‘Duplicação da BR-163 sairá logo que assumirmos’
1-)Qual a sua visão sobre o Mato Grosso do Sul olhando o mapa federativo brasileiro?
A criação de Mato Grosso do Sul no final da década de 70 mostrou ser uma experiência exitosa de redivisão territorial do País. O Estado tornou-se referência mundial de produção de soja, carne, milho, sem falar do turismo e de políticas ambientalmente sustentáveis. É um estado estratégico para o desenvolvimento da economia brasileira, com imensas riquezas e um povo empreendedor que acredita no valor do trabalho e da produção.
2-)O Mato Grosso do Sul faz divisa com dois países (Paraguai e Bolívia) conhecidos por problemas ligados ao tráfico de drogas e contrabando. Quais são as ações que o senhor pretende desenvolver para reduzir os índices de criminalidade nas regiões de fronteira?

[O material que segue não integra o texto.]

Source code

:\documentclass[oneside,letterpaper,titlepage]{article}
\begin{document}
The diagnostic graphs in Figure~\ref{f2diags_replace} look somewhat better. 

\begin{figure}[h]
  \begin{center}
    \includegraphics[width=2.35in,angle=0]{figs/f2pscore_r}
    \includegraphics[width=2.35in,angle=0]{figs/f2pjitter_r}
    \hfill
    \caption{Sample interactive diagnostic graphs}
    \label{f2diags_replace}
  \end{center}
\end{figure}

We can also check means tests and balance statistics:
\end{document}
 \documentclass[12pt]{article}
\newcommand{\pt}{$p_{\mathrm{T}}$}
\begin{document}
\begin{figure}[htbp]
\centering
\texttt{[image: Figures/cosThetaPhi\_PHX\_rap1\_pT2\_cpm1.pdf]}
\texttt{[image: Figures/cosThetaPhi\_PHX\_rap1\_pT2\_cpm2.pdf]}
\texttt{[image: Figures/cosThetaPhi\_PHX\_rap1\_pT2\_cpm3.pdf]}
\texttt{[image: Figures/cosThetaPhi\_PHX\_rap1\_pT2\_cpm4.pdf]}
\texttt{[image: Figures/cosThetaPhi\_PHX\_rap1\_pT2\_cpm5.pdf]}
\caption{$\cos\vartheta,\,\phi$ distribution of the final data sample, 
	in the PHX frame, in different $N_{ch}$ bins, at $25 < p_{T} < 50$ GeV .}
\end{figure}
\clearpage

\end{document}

Vou criar o Ministério da Segurança para dotar o Estado Brasileiro de mecanismos eficazes que alterem a lógica do combate à criminalidade. Uma das ações que merecerá prioridade em meu governo será o combate sistemático do crime nas regiões de fronteira, hoje permeáveis ao tráfico de drogas, armas e ao contrabando. Atuando fortemente nessas áreas poderemos cortar um dos principais tentáculos do crime organizado. Temos que fazer da extensa faixa de fronteira de Mato Grosso do Sul uma área atrativa para desenvolvimento industrial. Pretendo com isso incrementar as ZPEs (Zonas de Processamento de Exportações), já aprovadas no Congresso Nacional, para fortalecer e diversificar a economia nessas regiões.

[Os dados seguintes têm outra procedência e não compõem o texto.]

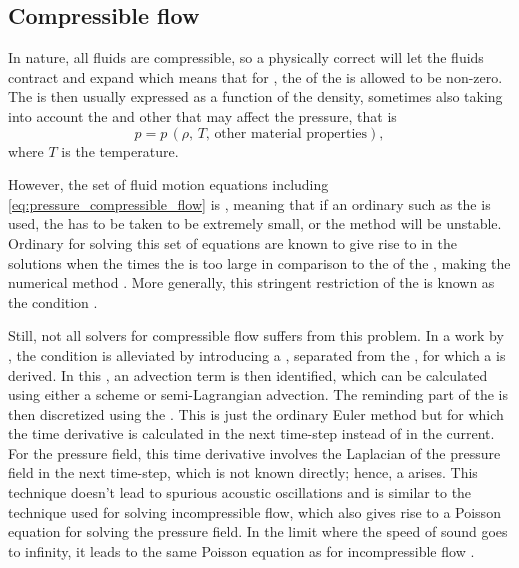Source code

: \subsection{Compressible flow}

In nature, all fluids are compressible, so a physically correct  will let the fluids contract and expand which means that for , the \divergence of the  is allowed to be non-zero. The \pressure is then usually expressed as a function of the density, sometimes also taking into account the \temperature and other \properties that may affect the pressure, that is
%
\begin{equation} \label{eq:pressure_compressible_flow}
p = p\,(\rho,\,T,\,\text{other material properties}),
\end{equation}
%
where $T$ is the temperature.

However, the set of fluid motion equations including \eqref{eq:pressure_compressible_flow} is , meaning that if an ordinary  such as the  is used, the \timestep has to be taken to be extremely small, or the method will be unstable. Ordinary  for solving this set of equations are known to give rise to  in the solutions when the  times the  is too large in comparison to the  of the \cells, making the numerical method \unstable. More generally, this stringent restriction of the \timestep is known as the \CFL condition \citep{Courant1967}.

Still, not all solvers for compressible flow suffers from this problem. In a work by \citet{Kwatra2009}, the \CFL condition is alleviated by introducing a , separated from the , for which a \PDE is derived. In this \PDE, an advection term is then identified, which can be calculated using either a \HO \ENO scheme or semi-Lagrangian advection. The reminding part of the \PDE is then discretized using the . This is just the ordinary Euler method but for which the time derivative is calculated in the next time-step instead of in the current. For the pressure field, this time derivative involves the Laplacian of the pressure field in the next time-step, which is not known directly; hence, a  arises. This technique doesn't lead to spurious acoustic oscillations and is similar to the technique used for solving incompressible flow, which also gives rise to a Poisson equation for solving the pressure field. In the limit where the speed of sound goes to infinity, it leads to the same Poisson equation as for incompressible flow \citep{Kwatra2009}.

3-)A região da fronteira de Mato Grosso do Sul vive há muitos anos uma fase estagnação econômica, sem políticas de incentivos para que se transforme e gere por si mesma condições de enfrentamento de seus problemas sócio-econômicos. Como o senhor avalia essa situação?
Essas regiões de fronteira merecem tratamento especial porque são espaços de integração entre nações com economias e culturas diferentes. Há projetos elaborados que criam o Estatuto do Cidadão de Fronteira, um instrumento dotará as famílias fronteiriças de incentivos para que possam se desenvolver longe da criminalidade. Temos que trabalhar para que a extrema informalidade não seja a tônica da vida nestas regiões. O assunto é complexo e deve necessariamente ter tratamento diferenciado.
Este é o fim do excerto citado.